Oh, and in the incoming Congress? Six of the seven new members without four-year college degrees are Republicans.
Of course, far darker forces help explain the lures of the modern G.O.P. You’d have to be blind and deaf not to detect them. For decades, Republicans have appealed both cynically and in earnest — it’s hard to know which is more appalling — to racial and ethnic resentments, if not hatred. There’s a reason that the Black working class isn’t defecting to the Republican Party in droves. (Of the nine Democrats in the House without college degrees, seven, it’s worth noting, are people of color.)’

(…)

‘It’s hard to say whether more socioeconomic diversity would guarantee differences in policy or efficiency. But it could do something more subtle: Rebuild public trust.
“There are people who look at Congress and see the political class as a closed system,” Carnes told me. “My guess is that if Congress looked more like people do as a whole, the cynical view — Oh, they’re all in their ivory tower, they don’t care about us — would get less oxygen.” When I spoke to Representative Troy Balderson, a Republican from Ohio, he agreed, adding that if more members of Congress didn’t have four-year college degrees, it would erode some stigma associated with not having one.’

Read the article here.

Once again we must realize that education is not a panacea.

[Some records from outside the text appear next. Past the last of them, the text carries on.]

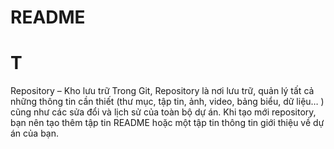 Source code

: # README
# T
Repository – Kho lưu trữ Trong Git, Repository là nơi lưu trữ, quản lý tất cả những thông tin cần thiết (thư mục, tập tin, ảnh, video, bảng biểu, dữ liệu… ) cũng như các sửa đổi và lịch sử của toàn bộ dự án. Khi tạo mới repository, bạn nên tạo thêm tập tin README hoặc một tập tin thông tin giới thiệu về dự án của bạn.
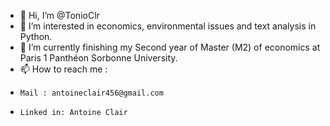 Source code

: - 👋 Hi, I’m @TonioClr
- 👀 I’m interested in economics, environmental issues and text analysis in Python. 
- 🌱 I’m currently finishing my Second year of Master (M2) of economics at Paris 1 Panthéon Sorbonne University.
- 📫 How to reach me : 
-     Mail : antoineclair456@gmail.com
-     Linked in: Antoine Clair

<!---
TonioClr/TonioClr is a ✨ special ✨ repository because its `README.md` (this file) appears on your GitHub profile.
You can click the Preview link to take a look at your changes.
--->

Yes, maybe we should have more politicians without a college-degree.
But we could also conclude that a lottery (think of the juror system) works better than elections. I’m all in favor of democracy, but these contests in popularity (elections) that (most often) depend on male charm (i.e. the rather aggressive persuasion of people who do not want to be persuaded) could use some refreshing changes.